### Task goal
Which lines run from the line with "There are 9" through the line with "(c) [1997-2024](https://vuldb.com/?kb.changelog) by" in the entries below? Print them exactly, both ends included, and nothing more.

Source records
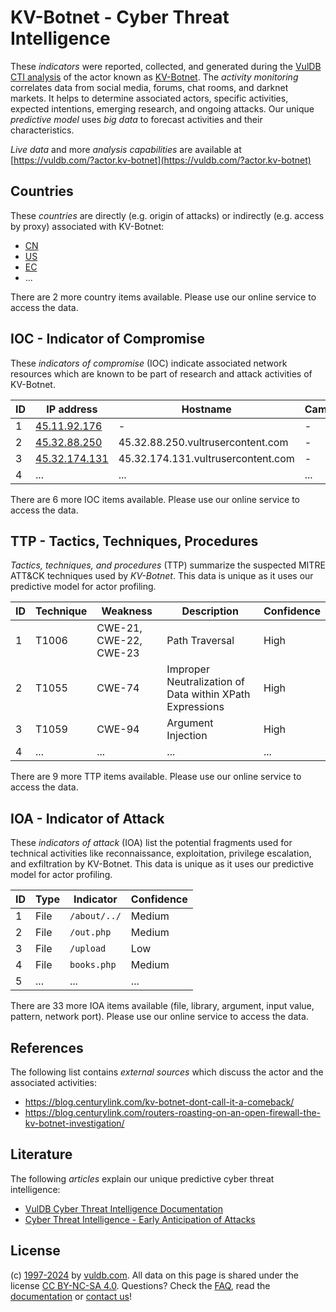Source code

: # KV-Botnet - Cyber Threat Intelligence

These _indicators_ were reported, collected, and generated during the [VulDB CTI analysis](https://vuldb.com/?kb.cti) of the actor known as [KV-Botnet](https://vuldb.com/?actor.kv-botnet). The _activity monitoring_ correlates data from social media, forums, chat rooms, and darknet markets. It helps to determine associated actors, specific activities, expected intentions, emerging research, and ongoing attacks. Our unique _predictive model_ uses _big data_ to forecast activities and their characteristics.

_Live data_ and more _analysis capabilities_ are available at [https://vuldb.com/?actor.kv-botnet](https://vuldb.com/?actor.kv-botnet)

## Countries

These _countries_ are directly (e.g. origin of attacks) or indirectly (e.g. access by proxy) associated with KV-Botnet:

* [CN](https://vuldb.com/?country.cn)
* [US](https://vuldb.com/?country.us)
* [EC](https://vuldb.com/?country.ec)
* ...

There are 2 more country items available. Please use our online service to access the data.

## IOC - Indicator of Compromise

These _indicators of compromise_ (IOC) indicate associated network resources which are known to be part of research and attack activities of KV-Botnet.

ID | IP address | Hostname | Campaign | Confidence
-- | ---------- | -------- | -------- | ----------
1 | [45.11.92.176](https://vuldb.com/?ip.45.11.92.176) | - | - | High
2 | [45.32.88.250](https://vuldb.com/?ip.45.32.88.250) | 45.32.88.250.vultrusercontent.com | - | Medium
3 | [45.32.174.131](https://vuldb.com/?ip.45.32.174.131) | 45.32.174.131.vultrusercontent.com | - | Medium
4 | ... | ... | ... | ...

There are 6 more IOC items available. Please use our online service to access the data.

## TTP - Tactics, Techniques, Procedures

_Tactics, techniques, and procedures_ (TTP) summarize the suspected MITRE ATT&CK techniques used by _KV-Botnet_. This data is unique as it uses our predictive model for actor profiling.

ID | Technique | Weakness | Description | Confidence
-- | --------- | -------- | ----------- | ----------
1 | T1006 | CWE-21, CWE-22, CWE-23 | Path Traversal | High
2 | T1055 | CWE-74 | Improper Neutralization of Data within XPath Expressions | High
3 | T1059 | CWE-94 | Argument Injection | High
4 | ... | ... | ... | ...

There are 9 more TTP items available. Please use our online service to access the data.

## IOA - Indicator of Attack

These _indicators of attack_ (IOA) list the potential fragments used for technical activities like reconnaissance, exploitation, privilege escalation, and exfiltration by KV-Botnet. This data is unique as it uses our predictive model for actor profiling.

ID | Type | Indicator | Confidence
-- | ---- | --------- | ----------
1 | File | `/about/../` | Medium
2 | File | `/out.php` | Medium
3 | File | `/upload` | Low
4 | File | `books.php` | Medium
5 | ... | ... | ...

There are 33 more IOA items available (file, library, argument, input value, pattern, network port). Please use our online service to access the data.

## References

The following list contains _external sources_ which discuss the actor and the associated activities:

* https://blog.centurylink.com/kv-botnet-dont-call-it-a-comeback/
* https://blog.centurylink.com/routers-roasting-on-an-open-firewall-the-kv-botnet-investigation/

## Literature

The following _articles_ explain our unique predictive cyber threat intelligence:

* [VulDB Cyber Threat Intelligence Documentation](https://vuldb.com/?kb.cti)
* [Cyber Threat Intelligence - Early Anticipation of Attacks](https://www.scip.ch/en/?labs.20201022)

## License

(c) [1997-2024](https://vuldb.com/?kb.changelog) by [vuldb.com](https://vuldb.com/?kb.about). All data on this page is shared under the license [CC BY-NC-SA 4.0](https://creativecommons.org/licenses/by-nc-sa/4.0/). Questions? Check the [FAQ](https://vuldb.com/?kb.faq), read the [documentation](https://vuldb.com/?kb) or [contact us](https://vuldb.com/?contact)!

--

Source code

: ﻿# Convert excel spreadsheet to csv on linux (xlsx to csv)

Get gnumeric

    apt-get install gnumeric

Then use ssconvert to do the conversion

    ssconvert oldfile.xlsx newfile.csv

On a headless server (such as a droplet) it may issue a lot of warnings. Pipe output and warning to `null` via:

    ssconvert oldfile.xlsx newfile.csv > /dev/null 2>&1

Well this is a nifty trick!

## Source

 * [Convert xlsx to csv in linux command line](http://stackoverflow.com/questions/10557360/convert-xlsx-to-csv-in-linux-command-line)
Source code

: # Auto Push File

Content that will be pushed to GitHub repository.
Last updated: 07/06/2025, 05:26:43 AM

### Output for this exercise
There are 9 more TTP items available. Please use our online service to access the data.

## IOA - Indicator of Attack

These _indicators of attack_ (IOA) list the potential fragments used for technical activities like reconnaissance, exploitation, privilege escalation, and exfiltration by KV-Botnet. This data is unique as it uses our predictive model for actor profiling.

ID | Type | Indicator | Confidence
-- | ---- | --------- | ----------
1 | File | `/about/../` | Medium
2 | File | `/out.php` | Medium
3 | File | `/upload` | Low
4 | File | `books.php` | Medium
5 | ... | ... | ...

There are 33 more IOA items available (file, library, argument, input value, pattern, network port). Please use our online service to access the data.

## References

The following list contains _external sources_ which discuss the actor and the associated activities:

* https://blog.centurylink.com/kv-botnet-dont-call-it-a-comeback/
* https://blog.centurylink.com/routers-roasting-on-an-open-firewall-the-kv-botnet-investigation/

## Literature

The following _articles_ explain our unique predictive cyber threat intelligence:

* [VulDB Cyber Threat Intelligence Documentation](https://vuldb.com/?kb.cti)
* [Cyber Threat Intelligence - Early Anticipation of Attacks](https://www.scip.ch/en/?labs.20201022)

## License

(c) [1997-2024](https://vuldb.com/?kb.changelog) by [vuldb.com](https://vuldb.com/?kb.about). All data on this page is shared under the license [CC BY-NC-SA 4.0](https://creativecommons.org/licenses/by-nc-sa/4.0/). Questions? Check the [FAQ](https://vuldb.com/?kb.faq), read the [documentation](https://vuldb.com/?kb) or [contact us](https://vuldb.com/?contact)!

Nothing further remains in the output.